But she had always like drawing, and the university’s theater arts programs required courses she might not have taken otherwise. One of them was an introduction to technical theater history. It lit a spark she didn’t know was there. “That’s when I started to become involved in scenic art.”
Gilbert and Sullivan Very Light Opera Company's production of The McAdo, 2024
Her teacher, C. Lance Brockman, now a U of M emeritus professor, required students to learn the long-abandoned distemper paint system. The system mixes dry pigment—available in an infinite range of colors—with animal hide glue. Students learned how to handle it by copying work by 20th-century artist Edward Hopper.
As Brockman’s research assistant, Waszut-Barrett worked on a project cleaning and cataloging his historic scenery collection from The Great Western Stage Equipment Co. The immediate goal was to prepare the scenery for Brockman’s students to copy in the studio.
“As I’m thinking about a career in scenic arts, I’m also processing this collection,” she said. “I took these historic designs and duplicated them. I’d take a small section and enlarge it to study the painting techniques. This was all on my own time because I really was enjoying painting.”
Waszut-Barrett soon fell in love with the system’s versatility. There’s very little waste because artists can mix large or small batches of color as needed. They control the texture by adjusting the ratio of pigment to glue. Paint goes on in thin layers, and layering different colors creates a wash of glowing images. Backlighting the sets can create an entirely different, often other-worldly illusion.
Theory into practice
After decades of historical research and hands-on work, Waszut-Barret has taught herself the distemper system’s intricate color theory. “There’s a division of hue, a separation of color from one [layer] to the next,” she said. “Say I’m doing dark, cool leaves on a tree. I do a mixture of green.”
“I hardly ever use green for the green; I do a mixture of yellow and blue. So I have a cool version of dark green, a mid-tone version of dark green, a cool version of a highlight green and a warm version of a flesh color. And from that, the light reflects differently and reinforces painted illusion.”

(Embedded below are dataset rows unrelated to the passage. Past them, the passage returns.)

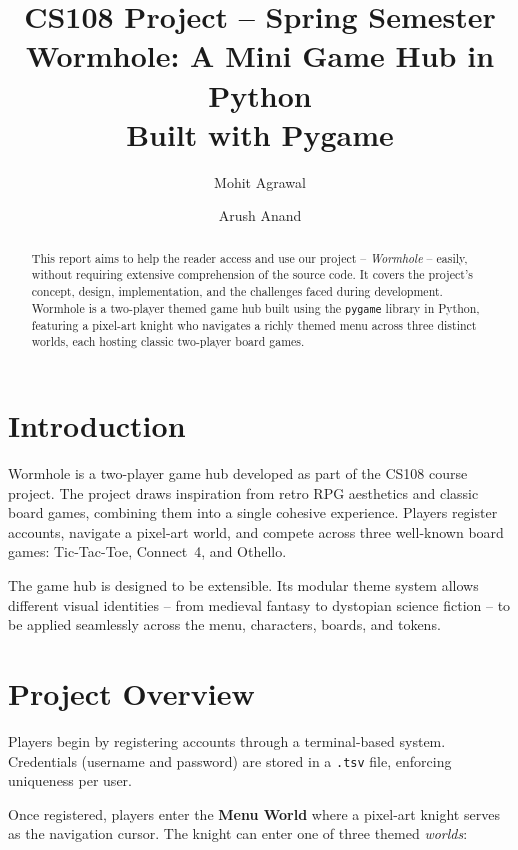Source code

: \documentclass[12pt, a4paper]{article}
\title{
    \vspace{-1cm}
    {\Large \textbf{CS108 Project -- Spring Semester}} \\[0.4cm]
    {\huge \textbf{Wormhole: A Mini Game Hub in Python}} \\[0.3cm]
    {\large Built with Pygame}
    \vspace{0.3cm}
}
\author{
    Mohit Agrawal \and Arush Anand
}
\begin{document}
\maketitle
\thispagestyle{fancy}

\begin{abstract}
This report aims to help the reader access and use our project -- \textit{Wormhole} -- easily, without requiring extensive comprehension of the source code. It covers the project's concept, design, implementation, and the challenges faced during development. Wormhole is a two-player themed game hub built using the \texttt{pygame} library in Python, featuring a pixel-art knight who navigates a richly themed menu across three distinct worlds, each hosting classic two-player board games.
\end{abstract}

\tableofcontents
\newpage

\section{Introduction}

Wormhole is a two-player game hub developed as part of the CS108 course project. The project draws inspiration from retro RPG aesthetics and classic board games, combining them into a single cohesive experience. Players register accounts, navigate a pixel-art world, and compete across three well-known board games: Tic-Tac-Toe, Connect~4, and Othello.

The game hub is designed to be extensible. Its modular theme system allows different visual identities -- from medieval fantasy to dystopian science fiction -- to be applied seamlessly across the menu, characters, boards, and tokens.

\section{Project Overview}

Players begin by registering accounts through a terminal-based system. Credentials (username and password) are stored in a \texttt{.tsv} file, enforcing uniqueness per user.

Once registered, players enter the \textbf{Menu World} where a pixel-art knight serves as the navigation cursor. The knight can enter one of three themed \textit{worlds}:
\end{document}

Restoring historic theatrical scenery is the focus of Waszut-Barrett’s company, Historic Stage Services. She travels extensively, especially in the U.S., restoring dusty rolls of scenery found in the attics of long-closed 19th-century theaters or Masonic halls.

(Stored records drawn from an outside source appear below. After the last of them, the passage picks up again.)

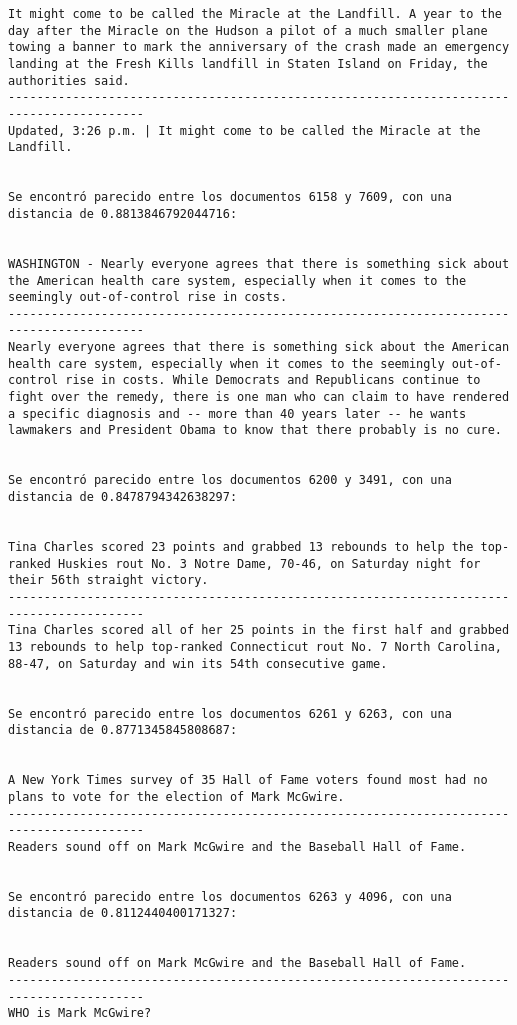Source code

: \documentclass[11pt]{article}
\begin{document}
\begin{Verbatim}[commandchars=\\\{\}]
It might come to be called the Miracle at the Landfill. A year to the day after the Miracle on the Hudson a pilot of a much smaller plane towing a banner to mark the anniversary of the crash made an emergency landing at the Fresh Kills landfill in Staten Island on Friday, the authorities said.
-----------------------------------------------------------------------------------------
Updated, 3:26 p.m. | It might come to be called the Miracle at the Landfill.


Se encontró parecido entre los documentos 6158 y 7609, con una distancia de 0.8813846792044716:


WASHINGTON - Nearly everyone agrees that there is something sick about the American health care system, especially when it comes to the seemingly out-of-control rise in costs.
-----------------------------------------------------------------------------------------
Nearly everyone agrees that there is something sick about the American health care system, especially when it comes to the seemingly out-of-control rise in costs. While Democrats and Republicans continue to fight over the remedy, there is one man who can claim to have rendered a specific diagnosis and -- more than 40 years later -- he wants lawmakers and President Obama to know that there probably is no cure.


Se encontró parecido entre los documentos 6200 y 3491, con una distancia de 0.8478794342638297:


Tina Charles scored 23 points and grabbed 13 rebounds to help the top-ranked Huskies rout No. 3 Notre Dame, 70-46, on Saturday night for their 56th straight victory.
-----------------------------------------------------------------------------------------
Tina Charles scored all of her 25 points in the first half and grabbed 13 rebounds to help top-ranked Connecticut rout No. 7 North Carolina, 88-47, on Saturday and win its 54th consecutive game.


Se encontró parecido entre los documentos 6261 y 6263, con una distancia de 0.8771345845808687:


A New York Times survey of 35 Hall of Fame voters found most had no plans to vote for the election of Mark McGwire.
-----------------------------------------------------------------------------------------
Readers sound off on Mark McGwire and the Baseball Hall of Fame.


Se encontró parecido entre los documentos 6263 y 4096, con una distancia de 0.8112440400171327:


Readers sound off on Mark McGwire and the Baseball Hall of Fame.
-----------------------------------------------------------------------------------------
WHO is Mark McGwire?



\end{Verbatim}
\end{document}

Scottish Rite Masons were major customers for American scenery companies, she said. Theatrical spectacles were important in their practice, and between 1890 and 1920 Masons accounted for 25 percent of the business at one of Chicago’s leading scenery studios.
“Scottish Rite theaters were better than Broadway,” she said, “because they had more money. Masonic temples and Scottish Rite theaters have the greatest number of historic scenes. I’ve restored hundreds at this point, possibly upwards of 1,000 from different eras.”
Haymarket Opera Company’s Tamerlano, 2024. Photo © Elliot Mandel
Chase Hopkins, Haymarket’s general director, contacted Waszut-Barrett after reading a 2021 New York Times article about her work. The story described her restoration of long-forgotten rolls of painted scenery at the Tabor Opera House in Leadville, Colorado. (Silver mining baron Oscar Tabor founded the theater in 1879. Douglas Moore’s opera, The Ballad of Baby Doe, was inspired by Tabor’s scandalous affair with a younger lover.) She has done five Haymarket productions since her debut in 2022 with the company’s high-profile staging of Joseph Bologne’s L’Amant anonyme.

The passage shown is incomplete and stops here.